Because the eligibility list would expire only two days after the date set for the hearing, appellants filed a petition in the Civil District Court for the Parish of Orleans to enjoin its expiration. That court granted a temporary injunction which had the effect of extending the expiration time until the Commission could hear the appeal and render a decision thereon.
Following the hearing, the Commission rendered its decision dismissing the appeal. A request by the appellants to this Court for continuation of the injunctive relief relative to expiration of the list was denied on April 7, 1971. Appellants then filed and perfected this appeal from the decision of the Commission.
The. first question presented for our consideration is a prayer by the Commission that it be dismissed as a party defendant.
The Commission was a proper respondent in the district court relative to the temporary restraining order extending the expiration of the list and in appellants’ application to this court seeking a further extension. However, the injunctive feature of the case no longer exists. The temporary restraining order granted by the district court has expired and this court denied the extension application. This is simply an appeal taken in accordance with Article XIV, § 15 of the Louisiana Constitution and Rule XVI of the Uniform Rules of the Courts of Appeal from a decision of the Commission. The Commission, a quasi-judicial body which has decided the merits of appellants’ claim, is not before this Court as a party or litigant in this appeal; it is in the same position as is a trial court from whose judgment an appeal has been taken. Accordingly, we will dismiss the Commission as a party defendant.

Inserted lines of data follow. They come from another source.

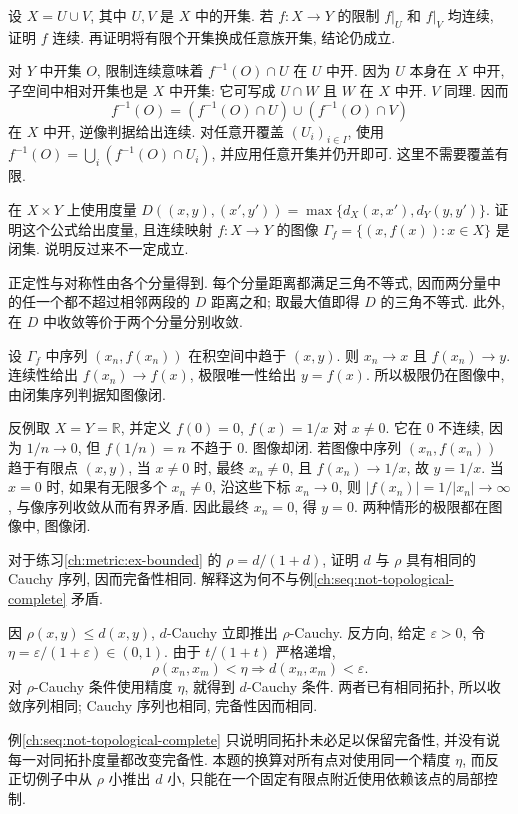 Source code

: \begin{exercise}\label{ch:seq:ex-open-union}
设 $X=U\cup V$, 其中 $U,V$ 是 $X$ 中的开集. 若 $f:X\to Y$ 的限制 $f|_U$ 和 $f|_V$ 均连续, 证明 $f$ 连续. 再证明将有限个开集换成任意族开集, 结论仍成立.
\end{exercise}
\begin{solution}
对 $Y$ 中开集 $O$, 限制连续意味着 $f^{-1}(O)\cap U$ 在 $U$ 中开. 因为 $U$ 本身在 $X$ 中开, 子空间中相对开集也是 $X$ 中开集: 它可写成 $U\cap W$ 且 $W$ 在 $X$ 中开. $V$ 同理. 因而
\[
 f^{-1}(O)=(f^{-1}(O)\cap U)\cup(f^{-1}(O)\cap V)
\]
在 $X$ 中开, 逆像判据给出连续. 对任意开覆盖 $(U_i)_{i\in I}$, 使用 $f^{-1}(O)=\bigcup_i(f^{-1}(O)\cap U_i)$, 并应用任意开集并仍开即可. 这里不需要覆盖有限.
\end{solution}

\begin{exercise}\label{ch:seq:ex-graph}
在 $X\times Y$ 上使用度量
$D((x,y),(x',y'))=\max\{d_X(x,x'),d_Y(y,y')\}$.
证明这个公式给出度量, 且连续映射 $f:X\to Y$ 的图像
$\Gamma_f=\{(x,f(x)):x\in X\}$ 是闭集. 说明反过来不一定成立.
\end{exercise}
\begin{solution}
正定性与对称性由各个分量得到. 每个分量距离都满足三角不等式, 因而两分量中的任一个都不超过相邻两段的 $D$ 距离之和; 取最大值即得 $D$ 的三角不等式. 此外, 在 $D$ 中收敛等价于两个分量分别收敛.

设 $\Gamma_f$ 中序列 $(x_n,f(x_n))$ 在积空间中趋于 $(x,y)$. 则 $x_n\to x$ 且 $f(x_n)\to y$. 连续性给出 $f(x_n)\to f(x)$, 极限唯一性给出 $y=f(x)$. 所以极限仍在图像中, 由闭集序列判据知图像闭.

反例取 $X=Y=\mathbb{R}$, 并定义 $f(0)=0$, $f(x)=1/x$ 对 $x\ne0$. 它在 $0$ 不连续, 因为 $1/n\to0$, 但 $f(1/n)=n$ 不趋于 $0$. 图像却闭. 若图像中序列 $(x_n,f(x_n))$ 趋于有限点 $(x,y)$, 当 $x\ne0$ 时, 最终 $x_n\ne0$, 且 $f(x_n)\to1/x$, 故 $y=1/x$. 当 $x=0$ 时, 如果有无限多个 $x_n\ne0$, 沿这些下标 $x_n\to0$, 则 $|f(x_n)|=1/|x_n|\to\infty$, 与像序列收敛从而有界矛盾. 因此最终 $x_n=0$, 得 $y=0$. 两种情形的极限都在图像中, 图像闭.
\end{solution}

\begin{exercise}\label{ch:seq:ex-truncated-cauchy}
对于练习\ref{ch:metric:ex-bounded} 的 $\rho=d/(1+d)$, 证明 $d$ 与 $\rho$ 具有相同的 Cauchy 序列, 因而完备性相同. 解释这为何不与例\ref{ch:seq:not-topological-complete} 矛盾.
\end{exercise}
\begin{solution}
因 $\rho(x,y)\le d(x,y)$, $d$-Cauchy 立即推出 $\rho$-Cauchy. 反方向, 给定 $\varepsilon>0$, 令 $\eta=\varepsilon/(1+\varepsilon)\in(0,1)$. 由于 $t/(1+t)$ 严格递增,
\[
 \rho(x_n,x_m)<\eta\Longrightarrow d(x_n,x_m)<\varepsilon.
\]
对 $\rho$-Cauchy 条件使用精度 $\eta$, 就得到 $d$-Cauchy 条件. 两者已有相同拓扑, 所以收敛序列相同; Cauchy 序列也相同, 完备性因而相同.

例\ref{ch:seq:not-topological-complete} 只说明同拓扑未必足以保留完备性, 并没有说每一对同拓扑度量都改变完备性. 本题的换算对所有点对使用同一个精度 $\eta$, 而反正切例子中从 $\rho$ 小推出 $d$ 小, 只能在一个固定有限点附近使用依赖该点的局部控制.
\end{solution}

In this court appellants have filed sixteen assignments of errors. We are unable to consider all of the assignments because most are based on findings of fact by the Commission. Under the pertinent constitutional provision the decision of the Commission is final on the facts and appeals from Commission decisions are limited to questions of law.

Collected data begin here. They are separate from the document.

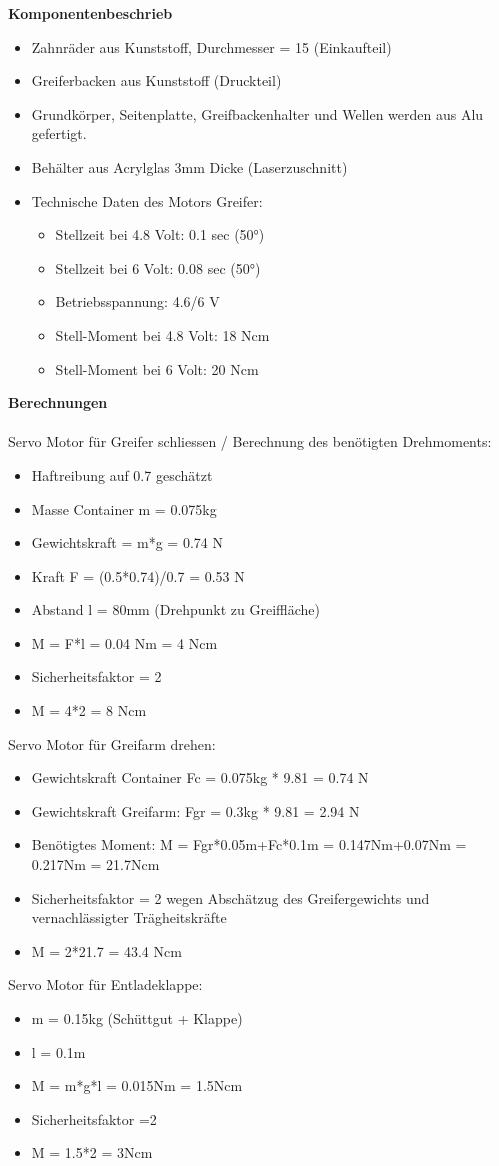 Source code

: \textbf{Komponentenbeschrieb}\\[0.2cm]
\begin{itemize}
\item Zahnräder aus Kunststoff, Durchmesser = 15 (Einkaufteil)
\item Greiferbacken aus Kunststoff (Druckteil)
\item Grundkörper, Seitenplatte, Greifbackenhalter und Wellen werden aus Alu gefertigt.
\item Behälter aus Acrylglas 3mm Dicke (Laserzuschnitt)
\item Technische Daten des Motors Greifer:
\begin{itemize}
\item Stellzeit bei 4.8 Volt: 0.1 sec (50°) 
\item Stellzeit bei 6 Volt: 0.08 sec (50°) 
\item Betriebsspannung: 4.6/6 V
\item Stell-Moment bei 4.8 Volt: 18 Ncm
\item Stell-Moment bei 6 Volt: 20 Ncm 
\end{itemize}
\end{itemize}
\textbf{Berechnungen}\\[0.2cm]
\\[0.2cm]
Servo Motor für Greifer schliessen /
Berechnung des benötigten Drehmoments: 
\begin{itemize}
\item Haftreibung auf 0.7 geschätzt
\item Masse Container m = 0.075kg
\item Gewichtskraft = m*g = 0.74 N
\item Kraft F = (0.5*0.74)/0.7 = 0.53 N
\item Abstand l = 80mm (Drehpunkt zu Greiffläche)
\item M = F*l = 0.04 Nm = 4 Ncm
\item Sicherheitsfaktor = 2
\item M = 4*2 = 8 Ncm
\end{itemize}
Servo Motor für Greifarm drehen:
\begin{itemize}
\item Gewichtskraft Container Fc = 0.075kg * 9.81 = 0.74 N
\item Gewichtskraft Greifarm: Fgr = 0.3kg * 9.81 = 2.94 N
\item Benötigtes Moment:
M = Fgr*0.05m+Fc*0.1m = 0.147Nm+0.07Nm = 0.217Nm = 21.7Ncm
\item Sicherheitsfaktor = 2 wegen Abschätzug des Greifergewichts und vernachlässigter Trägheitskräfte
\item M = 2*21.7 = 43.4 Ncm
\end{itemize}
Servo Motor für Entladeklappe:
\begin{itemize}
\item m = 0.15kg (Schüttgut + Klappe)
\item l = 0.1m
\item M = m*g*l = 0.015Nm = 1.5Ncm
\item Sicherheitsfaktor =2
\item M = 1.5*2 = 3Ncm
\end{itemize}
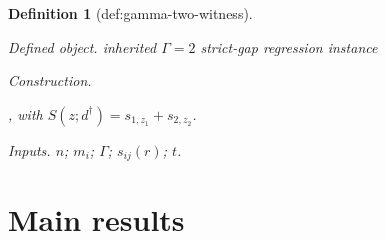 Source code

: \documentclass{article}
\newtheorem{definition}{Definition}
\begin{document}
\begin{definition}[def:gamma-two-witness]\label{def:gamma-two-witness}
\par\smallskip\noindent\emph{Defined object.} inherited \(\Gamma=2\) strict-gap regression instance
\par\smallskip\noindent\emph{Construction.} \par\noindent {}\par\noindent, with \(S(z;d^\dagger)=s_{1,z_1}+s_{2,z_2}\).
\par\smallskip\noindent\emph{Inputs.} \(n\); \(m_i\); \(\Gamma\); \(s_{ij}(r)\); \(t\).
\end{definition}

\section{Main results}
\end{document}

We have held the Superintendent of Police, as the appointing authority, has no mandatory duty to promote; he enjoys “much” discretion in choosing employees properly certified as eligible; and promotions do not take place automatically or as a matter of right.
“Whenever an appointing authority proposes to fill a vacancy in the classified service, he shall submit to the Director a statement showing the position to be filled and the class and duties thereof, and he may also specify the necessary and desirable qualifications of the person to be appointed thereto.” (Emphasis ours).

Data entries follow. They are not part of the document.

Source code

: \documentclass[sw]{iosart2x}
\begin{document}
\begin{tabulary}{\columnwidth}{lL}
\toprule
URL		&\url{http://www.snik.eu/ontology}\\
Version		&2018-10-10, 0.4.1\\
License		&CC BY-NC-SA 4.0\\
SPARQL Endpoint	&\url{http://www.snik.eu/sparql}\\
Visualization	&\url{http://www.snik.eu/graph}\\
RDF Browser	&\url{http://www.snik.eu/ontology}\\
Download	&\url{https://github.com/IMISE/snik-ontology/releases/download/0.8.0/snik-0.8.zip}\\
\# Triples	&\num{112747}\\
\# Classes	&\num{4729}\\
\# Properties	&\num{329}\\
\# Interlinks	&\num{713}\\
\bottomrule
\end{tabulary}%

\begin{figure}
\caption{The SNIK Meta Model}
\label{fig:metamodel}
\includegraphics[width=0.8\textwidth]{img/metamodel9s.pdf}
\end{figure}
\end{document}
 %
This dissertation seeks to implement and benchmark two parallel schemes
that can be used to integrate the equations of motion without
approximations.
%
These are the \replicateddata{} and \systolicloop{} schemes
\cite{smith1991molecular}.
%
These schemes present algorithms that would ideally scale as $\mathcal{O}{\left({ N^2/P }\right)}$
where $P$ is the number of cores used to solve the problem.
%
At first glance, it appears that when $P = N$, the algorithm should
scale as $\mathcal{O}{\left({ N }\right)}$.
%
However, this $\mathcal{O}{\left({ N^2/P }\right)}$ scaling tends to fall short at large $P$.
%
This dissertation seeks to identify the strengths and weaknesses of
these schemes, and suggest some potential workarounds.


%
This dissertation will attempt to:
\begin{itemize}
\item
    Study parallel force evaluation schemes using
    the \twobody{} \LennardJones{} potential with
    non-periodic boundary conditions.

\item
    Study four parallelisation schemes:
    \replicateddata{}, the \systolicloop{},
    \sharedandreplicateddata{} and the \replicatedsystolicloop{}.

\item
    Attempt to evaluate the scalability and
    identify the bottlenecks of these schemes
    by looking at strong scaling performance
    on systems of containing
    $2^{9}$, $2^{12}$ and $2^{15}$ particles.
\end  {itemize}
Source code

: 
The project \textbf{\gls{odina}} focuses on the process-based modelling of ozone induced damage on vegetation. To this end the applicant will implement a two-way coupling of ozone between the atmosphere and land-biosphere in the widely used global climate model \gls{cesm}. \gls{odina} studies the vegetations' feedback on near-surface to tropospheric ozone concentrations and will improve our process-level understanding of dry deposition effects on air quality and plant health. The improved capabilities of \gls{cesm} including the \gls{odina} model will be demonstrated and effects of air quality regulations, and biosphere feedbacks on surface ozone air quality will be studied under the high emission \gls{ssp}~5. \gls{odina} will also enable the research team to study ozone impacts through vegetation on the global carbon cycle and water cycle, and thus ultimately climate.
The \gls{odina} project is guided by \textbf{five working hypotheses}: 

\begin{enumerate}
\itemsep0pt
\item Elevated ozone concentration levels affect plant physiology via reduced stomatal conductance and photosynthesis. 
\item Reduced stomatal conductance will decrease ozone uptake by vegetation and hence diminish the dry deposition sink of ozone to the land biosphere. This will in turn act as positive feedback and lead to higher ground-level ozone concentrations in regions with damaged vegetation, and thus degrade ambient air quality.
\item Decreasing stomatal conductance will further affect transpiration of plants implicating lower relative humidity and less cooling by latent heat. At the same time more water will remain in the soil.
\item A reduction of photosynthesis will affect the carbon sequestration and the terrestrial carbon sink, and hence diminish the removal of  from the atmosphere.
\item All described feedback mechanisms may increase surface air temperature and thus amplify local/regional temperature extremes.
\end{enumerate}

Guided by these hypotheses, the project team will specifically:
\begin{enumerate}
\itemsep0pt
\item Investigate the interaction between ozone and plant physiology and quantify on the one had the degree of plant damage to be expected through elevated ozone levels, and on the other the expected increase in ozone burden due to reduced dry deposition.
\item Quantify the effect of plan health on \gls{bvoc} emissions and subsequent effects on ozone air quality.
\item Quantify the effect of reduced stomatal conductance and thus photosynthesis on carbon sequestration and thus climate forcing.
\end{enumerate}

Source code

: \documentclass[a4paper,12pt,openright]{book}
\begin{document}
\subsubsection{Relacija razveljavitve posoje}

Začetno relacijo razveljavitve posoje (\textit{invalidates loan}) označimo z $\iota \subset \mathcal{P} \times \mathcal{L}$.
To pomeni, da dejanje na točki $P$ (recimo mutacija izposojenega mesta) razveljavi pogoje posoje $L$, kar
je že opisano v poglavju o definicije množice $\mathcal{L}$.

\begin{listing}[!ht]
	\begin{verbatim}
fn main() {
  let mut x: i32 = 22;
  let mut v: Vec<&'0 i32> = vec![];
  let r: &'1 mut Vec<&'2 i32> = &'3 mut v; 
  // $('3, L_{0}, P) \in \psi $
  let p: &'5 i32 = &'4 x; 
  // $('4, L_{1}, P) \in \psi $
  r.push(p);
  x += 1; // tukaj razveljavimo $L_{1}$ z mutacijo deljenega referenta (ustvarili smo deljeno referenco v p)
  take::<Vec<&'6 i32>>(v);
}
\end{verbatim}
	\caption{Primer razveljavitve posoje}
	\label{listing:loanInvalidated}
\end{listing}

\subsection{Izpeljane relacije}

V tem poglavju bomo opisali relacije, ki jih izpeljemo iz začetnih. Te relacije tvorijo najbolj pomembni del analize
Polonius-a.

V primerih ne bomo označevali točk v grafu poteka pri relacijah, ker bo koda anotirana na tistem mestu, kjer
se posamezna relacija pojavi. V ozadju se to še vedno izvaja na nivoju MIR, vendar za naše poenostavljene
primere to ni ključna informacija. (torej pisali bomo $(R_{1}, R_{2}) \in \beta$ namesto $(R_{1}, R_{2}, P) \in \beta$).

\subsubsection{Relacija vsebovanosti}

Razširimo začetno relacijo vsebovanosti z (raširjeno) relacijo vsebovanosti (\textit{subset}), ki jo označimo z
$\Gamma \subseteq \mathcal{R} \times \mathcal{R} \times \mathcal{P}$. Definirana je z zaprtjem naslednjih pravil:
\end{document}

Under the above quoted Rule VI, § 2.1 it is the appointing authority, here the superintendent, who determines whether or not a vacancy will be filled; it is he who “proposes”. As we understand the quoted section and the civil service rules generally, it is the appointing authority, the person in charge of the department, who makes the decision, for he is the one responsible for the proper operation of the department he heads. He is not required to fill vacancies as they occur and, within his sound discretion, he has the authority to decide whether there is a need to fill a specific position in his department at any given time.
For the reasons assigned, the Civil Service Commission of the City of New Orleans is dismissed as a party defendant in this appeal and the decision appealed from is affirmed.
Affirmed.
. LSA-Const. Art. 14 § 15(0) (1). A similar provision, limiting an appeal from a civil service commission to a review of questions of law, is contained in Rule XVI, § 1 of the Uniform Rules of the Courts of Appeal.
. We note the Commission found the evidence failed to show any animosity toward, or discrimination against, any of the appellants by the superintendent, a finding amply supported by the transcript.
. Sewell v. New Orleans Police Department, La.App., 221 So.2d 621, a case decided under Rule VI, § 3.4 of the Rules of the Civil Service Commission of the City of New Orleans, under which the appointing authority may pass over a name on the eligible list.